- Born: September 7, 1708 Pocotaligo, South Carolina
- Died: March 9, 1788 (aged 79) Savannah, Georgia, U.S.
- Resting place: Laurel Grove Cemetery, Savannah, Georgia, U.S.
- Spouse: Mary Williamson (–1781; her death)

= Jonathan Bryan =

American patriot

Jonathan Bryan (September 7, 1708 – March 9, 1788) was an American patriot originally from South Carolina but who moved Savannah, Georgia, where he assisted James Edward Oglethorpe in the foundation of Georgia's first colony. He also held several political offices in Georgia, and was a large landowner.

Georgia's Bryan County was named for him, while Savannah's Bryan Street was named in his and his brothers' honor.

== Life and career ==
Bryan was born in 1708 in Pocotaligo, South Carolina, to Joseph Bryan and Janet Cochran. His brothers were middle son Hugh and the oldest Joseph Jr. The brothers' sister was Hannah, born in 1706. Bryan's father, Joseph Sr., was an Englishman from Hereford. His mother died three weeks after his birth.

In 1779, during the Revolutionary War, he and his son were captured and imprisoned on Long Island for two years.

He served as a member of the Provincial Congress and of the Council of Safety. He was also acting vice-president and commander-in-chief of Georgia in 1777.

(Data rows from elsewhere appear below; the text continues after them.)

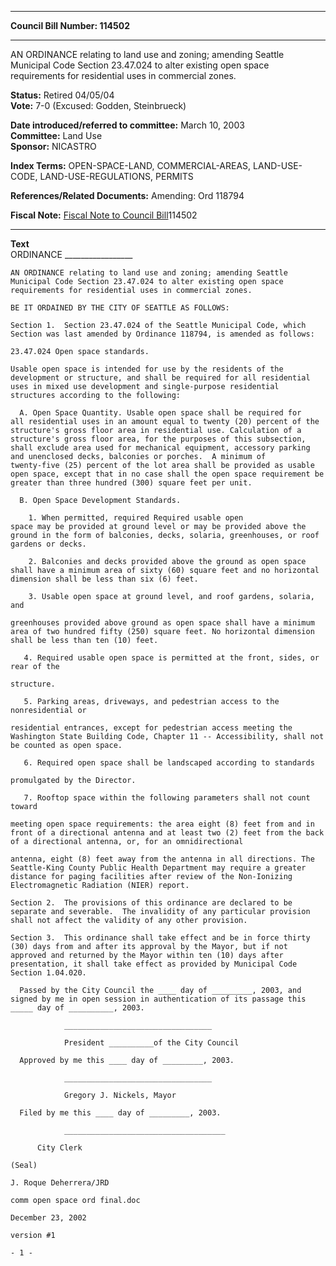 * * * * *  
  
**Council Bill Number: [](#h0)[](#h2)114502**  
  
* * * * *  
  
AN ORDINANCE relating to land use and zoning; amending Seattle Municipal Code Section 23.47.024 to alter existing open space requirements for residential uses in commercial zones.  
  
**Status:** Retired 04/05/04   
**Vote:** 7-0 (Excused: Godden, Steinbrueck)   
  
**Date introduced/referred to committee:** March 10, 2003   
**Committee:** Land Use   
**Sponsor:** NICASTRO   
  
**Index Terms:** OPEN-SPACE-LAND, COMMERCIAL-AREAS, LAND-USE-CODE, LAND-USE-REGULATIONS, PERMITS  
  
**References/Related Documents:** Amending: Ord 118794  
  
**Fiscal Note:** [Fiscal Note to Council Bill](http://clerk.seattle.gov/~public/fnote/114502.htm)[](#h1)[](#h3)114502  
  
* * * * *  
  
**Text**  
    ORDINANCE _________________  
  
    AN ORDINANCE relating to land use and zoning; amending Seattle  
    Municipal Code Section 23.47.024 to alter existing open space  
    requirements for residential uses in commercial zones.  
  
    BE IT ORDAINED BY THE CITY OF SEATTLE AS FOLLOWS:  
  
    Section 1.  Section 23.47.024 of the Seattle Municipal Code, which  
    Section was last amended by Ordinance 118794, is amended as follows:  
  
    23.47.024 Open space standards.  
  
    Usable open space is intended for use by the residents of the  
    development or structure, and shall be required for all residential  
    uses in mixed use development and single-purpose residential  
    structures according to the following:  
  
      A. Open Space Quantity. Usable open space shall be required for  
    all residential uses in an amount equal to twenty (20) percent of the  
    structure's gross floor area in residential use. Calculation of a  
    structure's gross floor area, for the purposes of this subsection,  
    shall exclude area used for mechanical equipment, accessory parking  
    and unenclosed decks, balconies or porches.  A minimum of  
    twenty-five (25) percent of the lot area shall be provided as usable  
    open space, except that in no case shall the open space requirement be  
    greater than three hundred (300) square feet per unit.  
  
      B. Open Space Development Standards.  
  
        1. When permitted, required Required usable open  
    space may be provided at ground level or may be provided above the  
    ground in the form of balconies, decks, solaria, greenhouses, or roof  
    gardens or decks.  
  
        2. Balconies and decks provided above the ground as open space  
    shall have a minimum area of sixty (60) square feet and no horizontal  
    dimension shall be less than six (6) feet.  
  
        3. Usable open space at ground level, and roof gardens, solaria,  
    and  
  
    greenhouses provided above ground as open space shall have a minimum  
    area of two hundred fifty (250) square feet. No horizontal dimension  
    shall be less than ten (10) feet.  
  
       4. Required usable open space is permitted at the front, sides, or  
    rear of the  
  
    structure.  
  
       5. Parking areas, driveways, and pedestrian access to the  
    nonresidential or  
  
    residential entrances, except for pedestrian access meeting the  
    Washington State Building Code, Chapter 11 -- Accessibility, shall not  
    be counted as open space.  
  
       6. Required open space shall be landscaped according to standards  
  
    promulgated by the Director.  
  
       7. Rooftop space within the following parameters shall not count  
    toward  
  
    meeting open space requirements: the area eight (8) feet from and in  
    front of a directional antenna and at least two (2) feet from the back  
    of a directional antenna, or, for an omnidirectional  
  
    antenna, eight (8) feet away from the antenna in all directions. The  
    Seattle-King County Public Health Department may require a greater  
    distance for paging facilities after review of the Non-Ionizing  
    Electromagnetic Radiation (NIER) report.  
  
    Section 2.  The provisions of this ordinance are declared to be  
    separate and severable.  The invalidity of any particular provision  
    shall not affect the validity of any other provision.  
  
    Section 3.  This ordinance shall take effect and be in force thirty  
    (30) days from and after its approval by the Mayor, but if not  
    approved and returned by the Mayor within ten (10) days after  
    presentation, it shall take effect as provided by Municipal Code  
    Section 1.04.020.  
  
      Passed by the City Council the ____ day of _________, 2003, and  
    signed by me in open session in authentication of its passage this  
    _____ day of __________, 2003.  
  
                _________________________________  
  
                President __________of the City Council  
  
      Approved by me this ____ day of _________, 2003.  
  
                _________________________________  
  
                Gregory J. Nickels, Mayor  
  
      Filed by me this ____ day of _________, 2003.  
  
                ____________________________________  
  
          City Clerk  
  
    (Seal)  
  
    J. Roque Deherrera/JRD  
  
    comm open space ord final.doc  
  
    December 23, 2002  
  
    version #1  
  
    - 1 -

He was a supporter of George Whitefield, himself a supporter of slavery. Bryan's "treatment of [his] slaves with a respect ordinarily denied them may have contributed to the great success of his plantations."

Bryan was the grandfather of Joseph Bryan.

== Death ==
Bryan died in 1788, aged 79. He was buried in the Brampton Plantation cemetery; he is entombed in a brick vault in its south-west corner, alongside his wife. During the Civil War, Union Army soldiers raided his grave, looking for valuables they believed were hidden by locals.

=== Legacy ===
Bryan Street in Savannah was named in his and his brothers' honor. Bryan County, Georgia, was named solely for him. A historical marker, erected by the Georgia Historical Society, stands in Savannah's Franklin Square, in front of the First African Baptist Church.